Within the entries below, output exactly the lines between the line containing "werden Nanosysteme eingesetzt, die" and the line containing "freedom from deadlock", inclusive, and omit any picture.

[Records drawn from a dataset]

****************************************

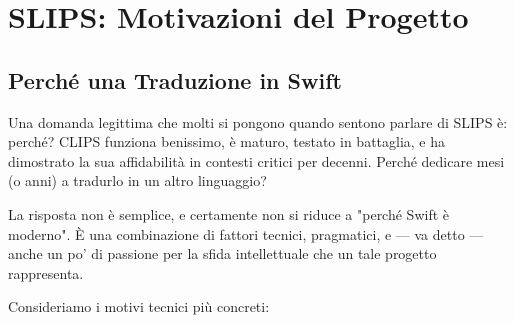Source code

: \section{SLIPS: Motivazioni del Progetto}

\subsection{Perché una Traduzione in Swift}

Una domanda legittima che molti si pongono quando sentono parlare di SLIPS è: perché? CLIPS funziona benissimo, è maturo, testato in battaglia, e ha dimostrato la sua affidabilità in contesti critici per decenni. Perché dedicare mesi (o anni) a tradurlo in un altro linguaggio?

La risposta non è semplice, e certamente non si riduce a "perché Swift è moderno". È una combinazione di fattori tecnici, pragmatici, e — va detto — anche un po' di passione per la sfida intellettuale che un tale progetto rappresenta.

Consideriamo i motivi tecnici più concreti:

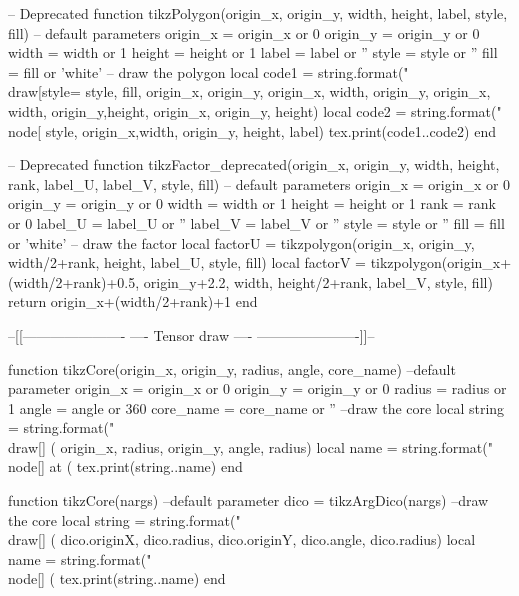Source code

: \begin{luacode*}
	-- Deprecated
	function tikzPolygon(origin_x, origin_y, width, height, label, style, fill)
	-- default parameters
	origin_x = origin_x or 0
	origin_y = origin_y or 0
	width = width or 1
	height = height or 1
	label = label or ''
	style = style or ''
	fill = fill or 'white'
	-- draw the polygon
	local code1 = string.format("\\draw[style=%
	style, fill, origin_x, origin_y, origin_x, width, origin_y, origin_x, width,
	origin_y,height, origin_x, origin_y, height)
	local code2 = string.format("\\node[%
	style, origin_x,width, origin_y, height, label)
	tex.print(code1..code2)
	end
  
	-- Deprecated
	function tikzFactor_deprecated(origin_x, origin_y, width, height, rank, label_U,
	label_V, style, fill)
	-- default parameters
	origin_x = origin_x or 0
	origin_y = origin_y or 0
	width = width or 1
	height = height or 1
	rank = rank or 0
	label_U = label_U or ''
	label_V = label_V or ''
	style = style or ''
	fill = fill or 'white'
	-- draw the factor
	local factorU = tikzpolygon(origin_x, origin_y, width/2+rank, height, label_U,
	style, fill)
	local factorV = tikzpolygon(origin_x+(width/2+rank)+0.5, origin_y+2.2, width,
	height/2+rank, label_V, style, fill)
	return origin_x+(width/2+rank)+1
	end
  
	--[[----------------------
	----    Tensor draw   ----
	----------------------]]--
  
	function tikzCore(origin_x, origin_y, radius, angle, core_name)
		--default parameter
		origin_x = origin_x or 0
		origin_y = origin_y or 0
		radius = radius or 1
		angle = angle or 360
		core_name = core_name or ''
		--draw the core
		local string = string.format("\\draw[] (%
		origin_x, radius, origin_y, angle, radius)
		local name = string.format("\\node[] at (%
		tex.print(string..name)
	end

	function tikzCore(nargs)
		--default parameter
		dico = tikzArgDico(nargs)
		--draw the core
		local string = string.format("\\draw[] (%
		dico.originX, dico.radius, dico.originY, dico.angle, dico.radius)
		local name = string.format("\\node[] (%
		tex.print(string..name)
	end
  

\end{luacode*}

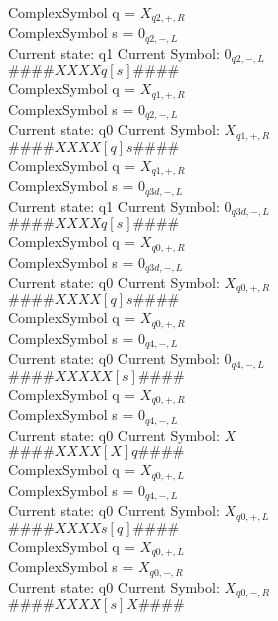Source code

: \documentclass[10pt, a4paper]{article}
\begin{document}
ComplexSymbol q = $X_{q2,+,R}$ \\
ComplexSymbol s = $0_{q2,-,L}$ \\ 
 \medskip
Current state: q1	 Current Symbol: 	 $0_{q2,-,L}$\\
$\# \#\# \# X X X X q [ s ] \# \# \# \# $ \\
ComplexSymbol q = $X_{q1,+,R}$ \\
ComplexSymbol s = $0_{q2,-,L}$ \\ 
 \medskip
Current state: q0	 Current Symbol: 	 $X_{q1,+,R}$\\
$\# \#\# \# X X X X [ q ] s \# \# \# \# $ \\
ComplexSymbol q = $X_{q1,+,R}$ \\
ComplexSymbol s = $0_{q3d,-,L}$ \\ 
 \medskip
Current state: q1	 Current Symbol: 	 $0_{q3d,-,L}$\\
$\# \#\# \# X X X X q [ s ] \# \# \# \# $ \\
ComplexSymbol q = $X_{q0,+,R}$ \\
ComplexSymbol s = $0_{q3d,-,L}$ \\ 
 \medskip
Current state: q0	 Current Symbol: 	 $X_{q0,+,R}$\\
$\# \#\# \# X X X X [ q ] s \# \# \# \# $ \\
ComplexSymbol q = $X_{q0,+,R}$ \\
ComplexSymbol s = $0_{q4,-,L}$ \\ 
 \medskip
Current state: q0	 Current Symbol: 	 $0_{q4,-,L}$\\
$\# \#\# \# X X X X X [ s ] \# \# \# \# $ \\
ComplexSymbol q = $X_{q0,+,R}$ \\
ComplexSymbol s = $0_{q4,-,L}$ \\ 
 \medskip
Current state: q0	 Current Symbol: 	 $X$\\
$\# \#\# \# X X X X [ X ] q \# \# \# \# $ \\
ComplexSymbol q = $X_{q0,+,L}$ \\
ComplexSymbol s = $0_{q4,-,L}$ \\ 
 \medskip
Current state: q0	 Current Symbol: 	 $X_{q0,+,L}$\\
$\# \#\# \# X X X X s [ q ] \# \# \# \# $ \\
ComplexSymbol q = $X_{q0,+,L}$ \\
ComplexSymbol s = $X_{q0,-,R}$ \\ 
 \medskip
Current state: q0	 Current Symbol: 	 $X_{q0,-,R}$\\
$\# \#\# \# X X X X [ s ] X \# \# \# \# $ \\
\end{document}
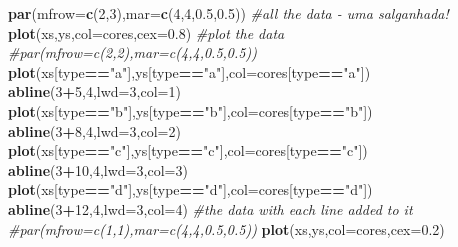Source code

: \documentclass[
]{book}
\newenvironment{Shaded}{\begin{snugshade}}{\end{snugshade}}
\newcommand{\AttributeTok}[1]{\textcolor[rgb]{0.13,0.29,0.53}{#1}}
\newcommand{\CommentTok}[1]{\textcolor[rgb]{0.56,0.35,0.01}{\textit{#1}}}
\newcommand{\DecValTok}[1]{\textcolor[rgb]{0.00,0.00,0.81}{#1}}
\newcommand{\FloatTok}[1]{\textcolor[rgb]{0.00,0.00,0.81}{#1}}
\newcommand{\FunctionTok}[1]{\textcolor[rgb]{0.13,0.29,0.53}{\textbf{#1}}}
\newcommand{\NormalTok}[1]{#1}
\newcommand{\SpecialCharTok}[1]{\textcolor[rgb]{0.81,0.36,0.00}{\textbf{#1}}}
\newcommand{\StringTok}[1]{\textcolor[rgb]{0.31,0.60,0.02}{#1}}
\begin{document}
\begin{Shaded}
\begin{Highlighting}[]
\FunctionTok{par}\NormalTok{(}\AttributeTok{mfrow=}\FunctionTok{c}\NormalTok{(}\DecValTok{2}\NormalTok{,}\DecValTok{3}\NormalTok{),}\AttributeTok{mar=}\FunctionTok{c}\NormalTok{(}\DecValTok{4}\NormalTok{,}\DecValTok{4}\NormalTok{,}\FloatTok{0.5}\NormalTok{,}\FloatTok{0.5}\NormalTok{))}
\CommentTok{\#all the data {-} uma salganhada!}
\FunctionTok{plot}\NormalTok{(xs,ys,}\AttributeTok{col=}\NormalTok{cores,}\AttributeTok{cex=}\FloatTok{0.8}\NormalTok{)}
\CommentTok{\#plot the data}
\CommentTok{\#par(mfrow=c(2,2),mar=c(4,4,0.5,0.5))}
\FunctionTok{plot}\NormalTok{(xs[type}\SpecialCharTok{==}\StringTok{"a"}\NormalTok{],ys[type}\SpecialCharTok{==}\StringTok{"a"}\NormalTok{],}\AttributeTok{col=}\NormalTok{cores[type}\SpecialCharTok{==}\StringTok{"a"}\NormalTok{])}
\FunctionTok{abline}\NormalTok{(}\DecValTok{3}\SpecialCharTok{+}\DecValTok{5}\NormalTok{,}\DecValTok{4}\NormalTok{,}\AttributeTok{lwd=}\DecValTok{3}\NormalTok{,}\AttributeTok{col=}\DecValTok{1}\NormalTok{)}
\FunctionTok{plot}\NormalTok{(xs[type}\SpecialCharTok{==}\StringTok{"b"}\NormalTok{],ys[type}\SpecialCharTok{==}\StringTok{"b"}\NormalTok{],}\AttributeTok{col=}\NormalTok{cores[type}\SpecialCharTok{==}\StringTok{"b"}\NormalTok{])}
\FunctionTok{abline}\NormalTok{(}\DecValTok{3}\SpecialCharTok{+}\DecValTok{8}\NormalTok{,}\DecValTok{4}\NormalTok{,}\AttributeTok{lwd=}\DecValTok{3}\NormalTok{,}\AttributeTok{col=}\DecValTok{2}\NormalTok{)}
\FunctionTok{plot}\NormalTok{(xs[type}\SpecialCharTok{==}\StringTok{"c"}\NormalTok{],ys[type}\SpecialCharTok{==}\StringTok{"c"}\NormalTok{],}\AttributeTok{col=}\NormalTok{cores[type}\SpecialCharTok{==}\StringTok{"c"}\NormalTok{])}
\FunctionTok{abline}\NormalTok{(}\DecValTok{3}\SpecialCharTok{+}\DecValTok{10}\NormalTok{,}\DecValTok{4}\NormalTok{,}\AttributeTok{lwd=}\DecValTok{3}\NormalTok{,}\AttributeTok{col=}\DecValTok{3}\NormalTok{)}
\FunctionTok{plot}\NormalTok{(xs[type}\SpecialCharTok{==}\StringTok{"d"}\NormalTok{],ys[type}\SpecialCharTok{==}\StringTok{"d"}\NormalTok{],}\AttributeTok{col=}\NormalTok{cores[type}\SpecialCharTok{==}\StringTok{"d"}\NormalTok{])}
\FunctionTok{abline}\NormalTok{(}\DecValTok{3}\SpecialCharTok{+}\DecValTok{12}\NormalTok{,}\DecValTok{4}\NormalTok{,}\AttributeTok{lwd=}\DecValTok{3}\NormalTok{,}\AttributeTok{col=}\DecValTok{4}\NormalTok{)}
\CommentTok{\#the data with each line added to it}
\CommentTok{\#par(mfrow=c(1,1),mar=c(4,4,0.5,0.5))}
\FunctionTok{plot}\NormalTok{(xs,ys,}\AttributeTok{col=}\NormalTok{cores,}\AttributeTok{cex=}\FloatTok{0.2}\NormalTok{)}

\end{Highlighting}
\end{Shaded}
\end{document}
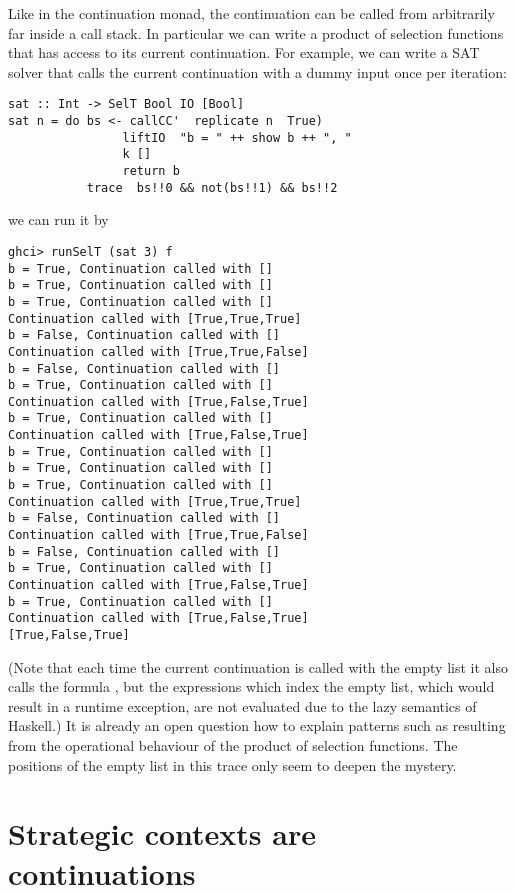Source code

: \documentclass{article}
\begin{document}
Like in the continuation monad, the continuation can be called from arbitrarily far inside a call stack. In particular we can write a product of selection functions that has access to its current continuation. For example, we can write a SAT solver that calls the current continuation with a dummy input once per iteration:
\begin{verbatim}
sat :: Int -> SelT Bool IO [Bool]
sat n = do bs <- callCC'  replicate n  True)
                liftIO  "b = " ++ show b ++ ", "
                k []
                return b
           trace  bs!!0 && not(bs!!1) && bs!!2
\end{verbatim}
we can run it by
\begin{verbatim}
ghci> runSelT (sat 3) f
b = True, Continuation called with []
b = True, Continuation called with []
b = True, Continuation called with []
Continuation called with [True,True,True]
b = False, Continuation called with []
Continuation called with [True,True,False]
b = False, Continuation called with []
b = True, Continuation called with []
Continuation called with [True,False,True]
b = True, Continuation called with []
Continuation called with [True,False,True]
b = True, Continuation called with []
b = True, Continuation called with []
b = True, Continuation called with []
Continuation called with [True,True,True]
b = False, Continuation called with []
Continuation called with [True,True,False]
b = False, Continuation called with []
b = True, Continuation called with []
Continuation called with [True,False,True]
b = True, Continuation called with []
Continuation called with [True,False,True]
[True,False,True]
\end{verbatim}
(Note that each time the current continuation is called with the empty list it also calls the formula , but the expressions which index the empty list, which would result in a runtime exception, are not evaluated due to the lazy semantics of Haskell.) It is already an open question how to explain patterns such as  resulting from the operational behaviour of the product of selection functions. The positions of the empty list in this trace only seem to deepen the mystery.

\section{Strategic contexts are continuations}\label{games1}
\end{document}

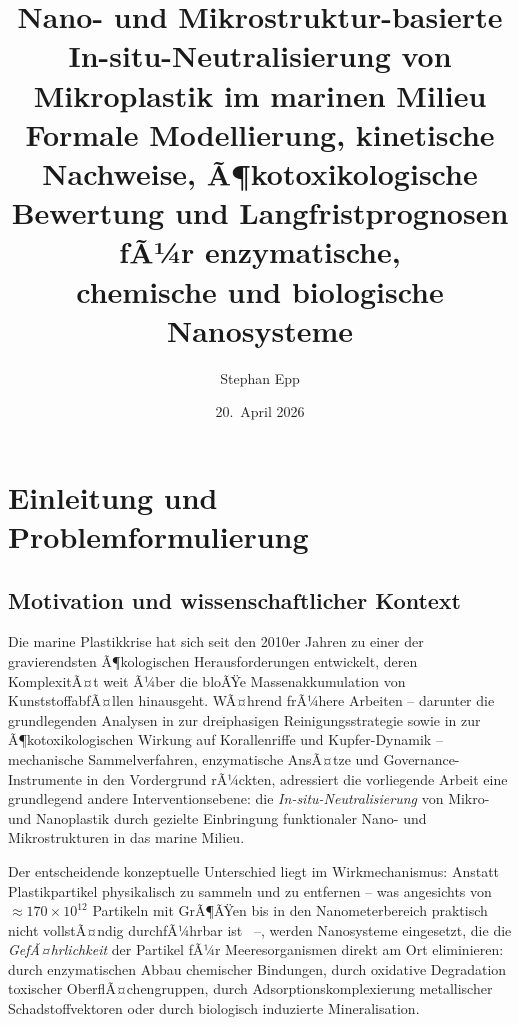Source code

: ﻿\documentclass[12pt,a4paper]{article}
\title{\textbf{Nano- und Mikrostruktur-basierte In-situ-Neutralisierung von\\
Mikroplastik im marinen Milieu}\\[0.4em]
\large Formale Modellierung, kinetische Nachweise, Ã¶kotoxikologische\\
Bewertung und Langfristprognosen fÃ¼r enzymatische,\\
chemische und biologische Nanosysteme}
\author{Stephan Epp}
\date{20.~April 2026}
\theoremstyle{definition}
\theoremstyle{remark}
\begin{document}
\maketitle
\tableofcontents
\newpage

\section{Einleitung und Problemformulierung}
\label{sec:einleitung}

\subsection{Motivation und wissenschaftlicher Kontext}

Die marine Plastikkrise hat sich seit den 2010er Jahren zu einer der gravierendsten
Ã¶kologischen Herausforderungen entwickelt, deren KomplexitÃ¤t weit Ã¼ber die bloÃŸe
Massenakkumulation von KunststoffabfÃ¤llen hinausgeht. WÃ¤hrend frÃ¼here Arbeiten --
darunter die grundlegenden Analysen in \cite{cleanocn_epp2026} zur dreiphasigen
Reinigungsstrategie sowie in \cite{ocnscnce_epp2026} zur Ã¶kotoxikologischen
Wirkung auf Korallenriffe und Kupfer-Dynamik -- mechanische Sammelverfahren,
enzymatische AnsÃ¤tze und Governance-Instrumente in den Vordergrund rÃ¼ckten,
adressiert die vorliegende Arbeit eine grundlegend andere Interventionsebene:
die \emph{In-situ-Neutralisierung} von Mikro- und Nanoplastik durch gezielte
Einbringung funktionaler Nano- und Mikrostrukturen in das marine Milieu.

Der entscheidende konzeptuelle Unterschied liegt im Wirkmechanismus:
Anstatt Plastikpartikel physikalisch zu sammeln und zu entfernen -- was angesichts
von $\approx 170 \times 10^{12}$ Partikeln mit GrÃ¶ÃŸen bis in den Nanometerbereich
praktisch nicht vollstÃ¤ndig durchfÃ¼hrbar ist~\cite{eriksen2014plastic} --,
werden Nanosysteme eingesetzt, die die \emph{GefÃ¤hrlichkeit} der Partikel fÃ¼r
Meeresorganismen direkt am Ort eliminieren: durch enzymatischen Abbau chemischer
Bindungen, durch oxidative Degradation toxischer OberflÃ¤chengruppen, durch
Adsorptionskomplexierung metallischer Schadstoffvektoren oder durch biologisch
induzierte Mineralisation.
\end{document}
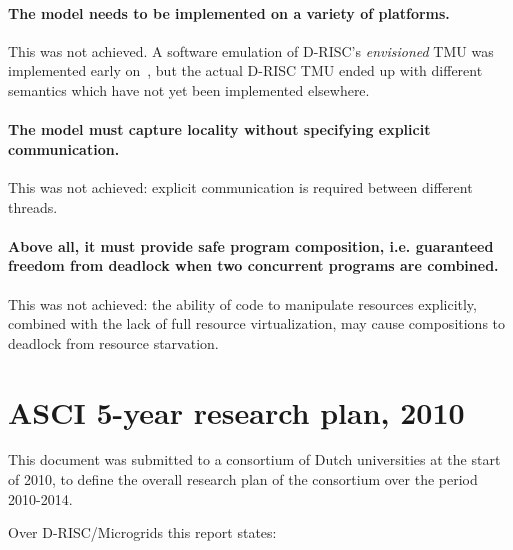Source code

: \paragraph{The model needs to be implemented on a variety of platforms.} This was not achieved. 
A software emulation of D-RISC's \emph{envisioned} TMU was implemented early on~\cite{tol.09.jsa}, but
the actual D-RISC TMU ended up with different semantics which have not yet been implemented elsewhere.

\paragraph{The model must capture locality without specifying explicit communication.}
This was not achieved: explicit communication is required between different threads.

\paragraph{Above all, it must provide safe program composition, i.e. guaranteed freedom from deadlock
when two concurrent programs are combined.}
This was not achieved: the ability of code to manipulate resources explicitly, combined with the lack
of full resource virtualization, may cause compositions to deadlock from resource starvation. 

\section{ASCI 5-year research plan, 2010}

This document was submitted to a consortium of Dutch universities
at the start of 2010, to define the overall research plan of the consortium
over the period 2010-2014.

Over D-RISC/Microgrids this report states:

****************************************

__ANSWER SPACE__
werden Nanosysteme eingesetzt, die die \emph{GefÃ¤hrlichkeit} der Partikel fÃ¼r
Meeresorganismen direkt am Ort eliminieren: durch enzymatischen Abbau chemischer
Bindungen, durch oxidative Degradation toxischer OberflÃ¤chengruppen, durch
Adsorptionskomplexierung metallischer Schadstoffvektoren oder durch biologisch
induzierte Mineralisation.
\end{document}
Source code

: \paragraph{The model needs to be implemented on a variety of platforms.} This was not achieved. 
A software emulation of D-RISC's \emph{envisioned} TMU was implemented early on~\cite{tol.09.jsa}, but
the actual D-RISC TMU ended up with different semantics which have not yet been implemented elsewhere.

\paragraph{The model must capture locality without specifying explicit communication.}
This was not achieved: explicit communication is required between different threads.

\paragraph{Above all, it must provide safe program composition, i.e. guaranteed freedom from deadlock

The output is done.